▸ **Records from a collection**
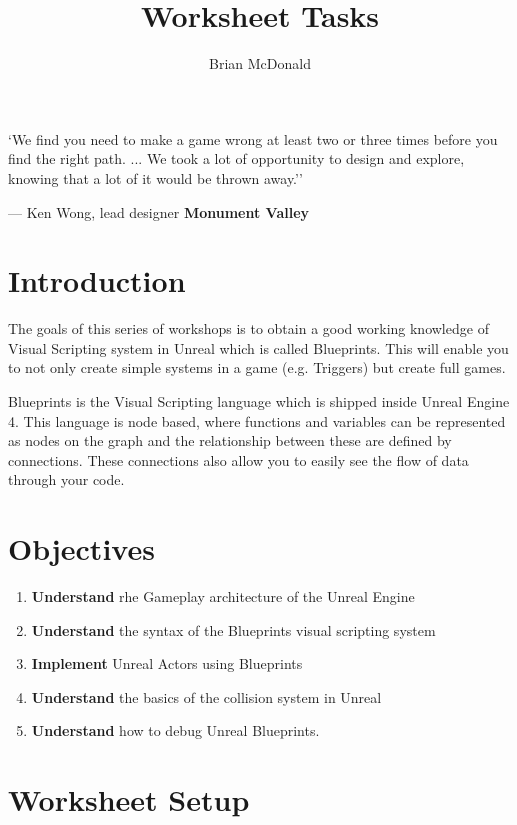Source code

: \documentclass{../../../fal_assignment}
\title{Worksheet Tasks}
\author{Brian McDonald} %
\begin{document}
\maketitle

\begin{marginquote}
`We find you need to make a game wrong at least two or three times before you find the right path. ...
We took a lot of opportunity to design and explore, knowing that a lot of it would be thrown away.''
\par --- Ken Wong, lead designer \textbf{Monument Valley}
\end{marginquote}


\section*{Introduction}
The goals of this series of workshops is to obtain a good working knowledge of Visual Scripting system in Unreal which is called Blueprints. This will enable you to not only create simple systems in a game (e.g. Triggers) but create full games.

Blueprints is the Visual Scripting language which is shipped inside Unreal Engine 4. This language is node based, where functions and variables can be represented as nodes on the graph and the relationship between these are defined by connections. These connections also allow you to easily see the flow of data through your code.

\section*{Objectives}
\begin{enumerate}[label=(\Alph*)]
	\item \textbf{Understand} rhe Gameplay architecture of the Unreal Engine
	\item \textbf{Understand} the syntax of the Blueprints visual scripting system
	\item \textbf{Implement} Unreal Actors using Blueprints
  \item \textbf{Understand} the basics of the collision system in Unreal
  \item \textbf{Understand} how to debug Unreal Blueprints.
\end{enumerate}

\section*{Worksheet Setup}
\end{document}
...
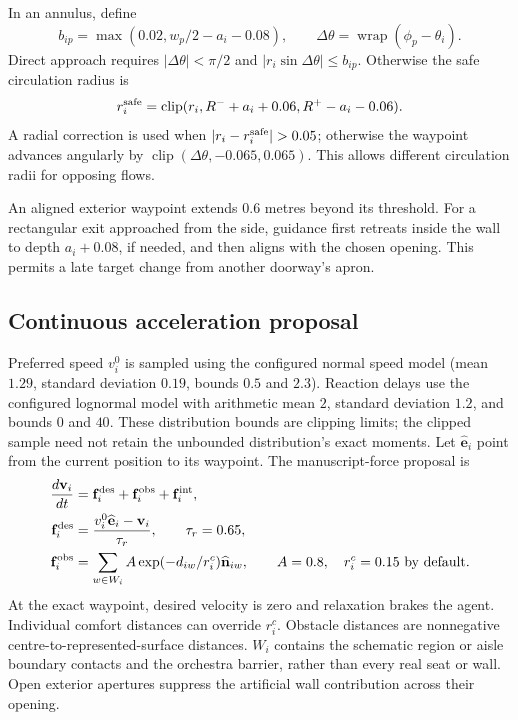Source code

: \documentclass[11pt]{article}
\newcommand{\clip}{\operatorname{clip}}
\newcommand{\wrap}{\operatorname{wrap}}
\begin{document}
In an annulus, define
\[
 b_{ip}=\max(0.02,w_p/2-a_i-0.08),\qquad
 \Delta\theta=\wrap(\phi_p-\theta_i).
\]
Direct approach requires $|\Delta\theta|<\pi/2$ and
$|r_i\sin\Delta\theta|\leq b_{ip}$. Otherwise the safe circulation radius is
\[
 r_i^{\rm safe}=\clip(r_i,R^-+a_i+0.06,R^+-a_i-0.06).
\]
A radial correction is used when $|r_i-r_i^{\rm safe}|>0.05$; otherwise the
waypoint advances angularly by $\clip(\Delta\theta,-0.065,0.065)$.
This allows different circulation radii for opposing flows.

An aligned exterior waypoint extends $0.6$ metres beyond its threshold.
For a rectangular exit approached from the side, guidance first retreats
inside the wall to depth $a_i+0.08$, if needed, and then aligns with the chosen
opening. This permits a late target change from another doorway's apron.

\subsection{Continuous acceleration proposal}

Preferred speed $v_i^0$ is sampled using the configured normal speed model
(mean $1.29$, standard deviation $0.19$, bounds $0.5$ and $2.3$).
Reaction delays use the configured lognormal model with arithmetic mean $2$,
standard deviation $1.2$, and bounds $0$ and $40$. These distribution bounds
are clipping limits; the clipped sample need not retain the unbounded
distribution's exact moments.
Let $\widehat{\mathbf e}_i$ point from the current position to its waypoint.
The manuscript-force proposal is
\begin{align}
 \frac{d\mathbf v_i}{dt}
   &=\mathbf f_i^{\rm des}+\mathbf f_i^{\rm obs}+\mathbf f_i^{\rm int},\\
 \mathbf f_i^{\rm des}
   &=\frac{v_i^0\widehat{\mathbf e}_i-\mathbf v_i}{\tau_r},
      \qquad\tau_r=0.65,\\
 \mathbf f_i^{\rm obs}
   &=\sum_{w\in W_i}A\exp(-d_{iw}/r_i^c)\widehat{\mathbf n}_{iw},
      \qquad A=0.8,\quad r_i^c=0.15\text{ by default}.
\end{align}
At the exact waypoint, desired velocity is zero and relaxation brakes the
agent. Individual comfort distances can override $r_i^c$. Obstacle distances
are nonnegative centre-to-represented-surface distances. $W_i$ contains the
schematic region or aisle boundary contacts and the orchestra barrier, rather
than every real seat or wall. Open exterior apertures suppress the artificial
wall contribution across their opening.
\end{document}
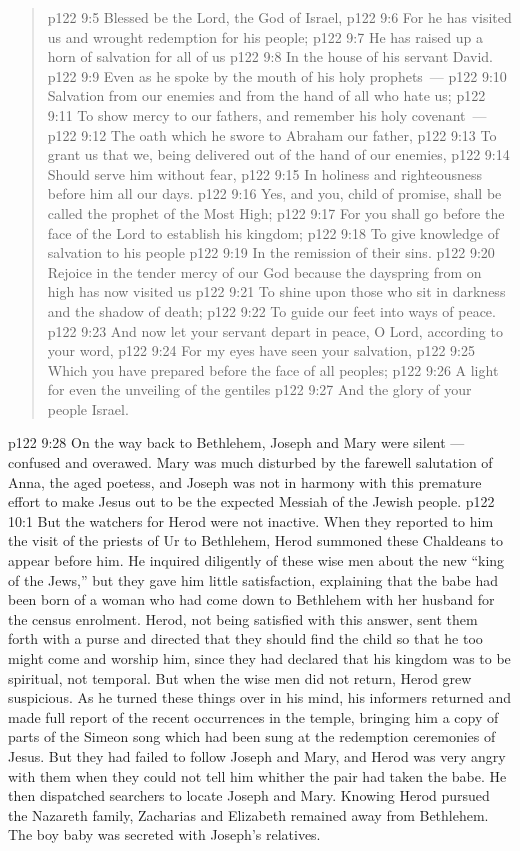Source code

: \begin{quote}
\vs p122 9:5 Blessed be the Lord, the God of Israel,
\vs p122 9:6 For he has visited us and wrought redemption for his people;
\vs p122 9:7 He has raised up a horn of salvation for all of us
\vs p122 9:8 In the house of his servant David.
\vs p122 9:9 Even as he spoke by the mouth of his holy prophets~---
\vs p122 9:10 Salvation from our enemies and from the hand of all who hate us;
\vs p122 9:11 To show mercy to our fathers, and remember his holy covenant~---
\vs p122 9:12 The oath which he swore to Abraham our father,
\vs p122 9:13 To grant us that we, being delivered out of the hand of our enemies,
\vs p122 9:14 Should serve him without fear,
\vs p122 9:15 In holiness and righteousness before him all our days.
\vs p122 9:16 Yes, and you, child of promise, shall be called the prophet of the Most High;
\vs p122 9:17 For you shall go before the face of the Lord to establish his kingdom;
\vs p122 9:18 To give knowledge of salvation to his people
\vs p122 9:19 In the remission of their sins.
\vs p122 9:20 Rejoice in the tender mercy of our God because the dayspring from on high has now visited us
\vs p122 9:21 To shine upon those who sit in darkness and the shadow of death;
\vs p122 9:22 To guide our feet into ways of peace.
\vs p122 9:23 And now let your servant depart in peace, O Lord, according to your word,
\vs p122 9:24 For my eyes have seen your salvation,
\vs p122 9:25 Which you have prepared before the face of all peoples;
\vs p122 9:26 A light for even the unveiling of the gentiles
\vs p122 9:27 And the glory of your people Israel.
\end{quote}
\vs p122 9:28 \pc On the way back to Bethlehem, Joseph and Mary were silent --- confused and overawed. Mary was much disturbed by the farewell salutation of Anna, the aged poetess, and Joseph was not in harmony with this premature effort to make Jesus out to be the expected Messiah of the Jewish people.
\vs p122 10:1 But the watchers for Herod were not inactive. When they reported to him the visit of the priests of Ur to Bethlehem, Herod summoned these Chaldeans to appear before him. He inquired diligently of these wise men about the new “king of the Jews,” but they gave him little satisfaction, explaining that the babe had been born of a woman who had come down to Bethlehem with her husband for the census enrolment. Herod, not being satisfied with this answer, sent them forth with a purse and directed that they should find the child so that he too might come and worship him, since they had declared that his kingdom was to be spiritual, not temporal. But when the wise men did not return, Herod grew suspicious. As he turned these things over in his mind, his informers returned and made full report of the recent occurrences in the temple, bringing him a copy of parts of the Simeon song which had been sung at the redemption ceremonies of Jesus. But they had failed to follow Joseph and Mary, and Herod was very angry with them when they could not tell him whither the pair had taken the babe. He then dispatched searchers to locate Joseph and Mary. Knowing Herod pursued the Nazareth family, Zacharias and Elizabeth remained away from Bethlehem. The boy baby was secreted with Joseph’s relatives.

▸ **Instructions for the task**
Retype exactly, and only, the lines above from the one where "Ken Wong, lead" occurs up to and including the one where "The goals of" occurs.

▸ **Exercise answer**
\par --- Ken Wong, lead designer \textbf{Monument Valley}
\end{marginquote}


\section*{Introduction}
The goals of this series of workshops is to obtain a good working knowledge of Visual Scripting system in Unreal which is called Blueprints. This will enable you to not only create simple systems in a game (e.g. Triggers) but create full games.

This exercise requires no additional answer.